Formaline doesn't understand CACTUS_CONFIGS_DIR

Issue #1270 closed
Steven R. Brandt created an issue

When building with Formaline and CACTUS_CONFIGS_DIR one sees error messages of the form seen below. It is easily fixed though. See patch.

COMPILING /home/sbrandt/workspace/funwave2/Cactus/src/main/Parameters.c Updating /home/sbrandt/.mojaveconfig/funwave2/Cfg1/lib/libthorn_Cactus.a Checking status of thorn CactusBindings find: configs/Cfg1/ThornList': No such file or directory find:configs/Cfg1/config-data': No such file or directory find: `configs/Cfg1/config-info': No such file or directory

Keyword: Formaline

Comments (24)

  1. Erik Schnetter
    • removed comment

    Is CACTUS_CONFIGS_DIR an absolute or a relative path? Could it be a symbolic link? tar and git behave differently (and possibly strangely) in these cases. It may be necessary copy the relevant files from the configuration to a separate place before tarring/gitting them.

  2. Erik Schnetter
    • removed comment

    As hinted earlier, this will only work if CACTUS_CONFIGS_DIR is a relative path (i.e. does not start with a slash) that points to a subdirectory (i.e. does not use ".." to escape to a different location). Is that the case here? (Probably not.)

    These conditions should also be tested, with errors if they are violated.

    The best solution is probably to create a directory "configs" somewhere, copy the files there, and then run the tar/git commands there, and then remove this new "configs" directory again.

    On a different note: It is also debatable that this information should be combined with the flesh. Probably, a new tarball named "config" should be created for this.

  3. Steven R. Brandt reporter
    • removed comment

    I'm a little confused. I do use an absolute path to build, and everything works fine (or seems to, Formaline tarballs get built in the right place). I notice, however, that if I don't use an absolute path then hwloc won't build. Is CACTUS_CONFIGS_DIR meant to accept only an absolute path or is hwloc broken?

  4. Erik Schnetter
    • removed comment

    If you use an absolute path: Do the Formaline tarballs contain the thorn list? If so, in what subdirectory of the tarball is it?

    I do not know why hwloc won't build. What is the error message?

  5. Steven R. Brandt reporter
    • removed comment

    The ThornList is in flesh-Cactus.tar.gz. It's location is showing up as

    home/sbrandt/.mojaveconfig/funwave2/Cfg1/ThornList

    About hwloc: On line 113 of configure.sh in hwloc is the command "cd ${SCRATCH_BUILD}". At the time this commmand is invoked, the current directory isn't Cactus root but the config-data directory, so it fails. It is the first of about a half dozen or so commands where an absolute path is required. Maybe this should be it's own ticket?

  6. Erik Schnetter
    • removed comment

    The tarball flesh-Cactus.tar.gz should contain the thorn list and related files directly in a directory "configs"; if it is hidden in a subdirectory called "home/...", it will be difficult to find. Note that the leading slash of "/home/sbrandt" has been removed by tar, so that untarring the tarball will create a directory hierarchy that originally didn't even exist...

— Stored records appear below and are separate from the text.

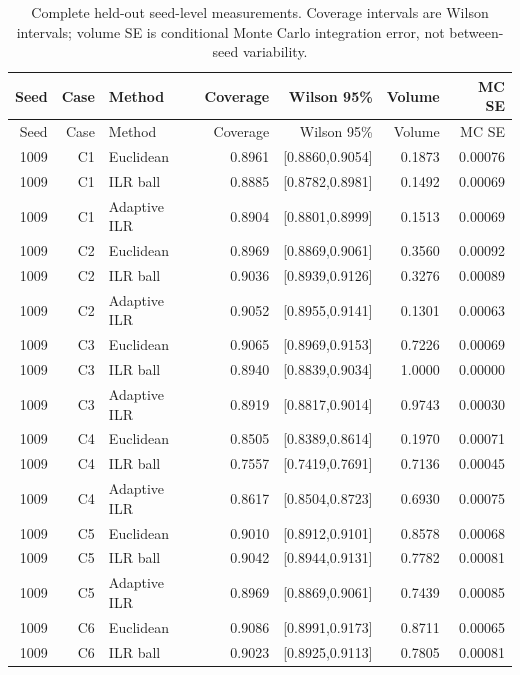 \documentclass{article}
\begin{document}
{\footnotesize\setlength{\tabcolsep}{3pt}%
\begin{longtable}{rrlrrrr}
\caption{Complete held-out seed-level measurements. Coverage intervals are Wilson intervals; volume SE is conditional Monte Carlo integration error, not between-seed variability.}\\
\toprule
Seed & Case & Method & Coverage & Wilson 95\% & Volume & MC SE \\
\midrule\endfirsthead
\toprule Seed & Case & Method & Coverage & Wilson 95\% & Volume & MC SE \\ \midrule\endhead
1009 & C1 & Euclidean & 0.8961 & [0.8860,0.9054] & 0.1873 & 0.00076 \\
1009 & C1 & ILR ball & 0.8885 & [0.8782,0.8981] & 0.1492 & 0.00069 \\
1009 & C1 & Adaptive ILR & 0.8904 & [0.8801,0.8999] & 0.1513 & 0.00069 \\
1009 & C2 & Euclidean & 0.8969 & [0.8869,0.9061] & 0.3560 & 0.00092 \\
1009 & C2 & ILR ball & 0.9036 & [0.8939,0.9126] & 0.3276 & 0.00089 \\
1009 & C2 & Adaptive ILR & 0.9052 & [0.8955,0.9141] & 0.1301 & 0.00063 \\
1009 & C3 & Euclidean & 0.9065 & [0.8969,0.9153] & 0.7226 & 0.00069 \\
1009 & C3 & ILR ball & 0.8940 & [0.8839,0.9034] & 1.0000 & 0.00000 \\
1009 & C3 & Adaptive ILR & 0.8919 & [0.8817,0.9014] & 0.9743 & 0.00030 \\
1009 & C4 & Euclidean & 0.8505 & [0.8389,0.8614] & 0.1970 & 0.00071 \\
1009 & C4 & ILR ball & 0.7557 & [0.7419,0.7691] & 0.7136 & 0.00045 \\
1009 & C4 & Adaptive ILR & 0.8617 & [0.8504,0.8723] & 0.6930 & 0.00075 \\
1009 & C5 & Euclidean & 0.9010 & [0.8912,0.9101] & 0.8578 & 0.00068 \\
1009 & C5 & ILR ball & 0.9042 & [0.8944,0.9131] & 0.7782 & 0.00081 \\
1009 & C5 & Adaptive ILR & 0.8969 & [0.8869,0.9061] & 0.7439 & 0.00085 \\
1009 & C6 & Euclidean & 0.9086 & [0.8991,0.9173] & 0.8711 & 0.00065 \\
1009 & C6 & ILR ball & 0.9023 & [0.8925,0.9113] & 0.7805 & 0.00081 \\

\end{longtable}}
\end{document}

    This is not specific to hwloc; many other thorns do the same. You probably only see the error in hwloc since you either don't build the other thorns, or would build them after hwloc. I assume that CACTUS_CONFIGS_DIR needs to be an absolute path.

    Why did you just close this ticket?

  7. Steven R. Brandt reporter
    • removed comment

    My latest effort at fixing the problem uses tar's --transform option. Please take a look.

  8. Erik Schnetter
    • removed comment

    On my system:

    $ tar --transform
    tar: Option --transform is not supported
    Usage:
      List:    tar -tf <archive-filename>
      Extract: tar -xf <archive-filename>
      Create:  tar -cf <archive-filename> [filenames...]
      Help:    tar --help
    

    It seems this is not a standard option.

    Also, I notice that you replace >$@ by >>$@; is this intentional?

  9. Steven R. Brandt reporter
    • removed comment

    An uglier less efficient solution that works with older versions of tar. Sigh.

  10. Erik Schnetter
    • removed comment

    I think the best way to proceed is to put configuration settings into a tarball of their own. That would clean up the code, since nothing has to be copied, and would also advertise these settings more, as they are not really part of the flesh anyway.

  11. Frank Löffler

    Hasn't this been applied, Steve? Didn't you mention today, that an update of Formaline should understand this now?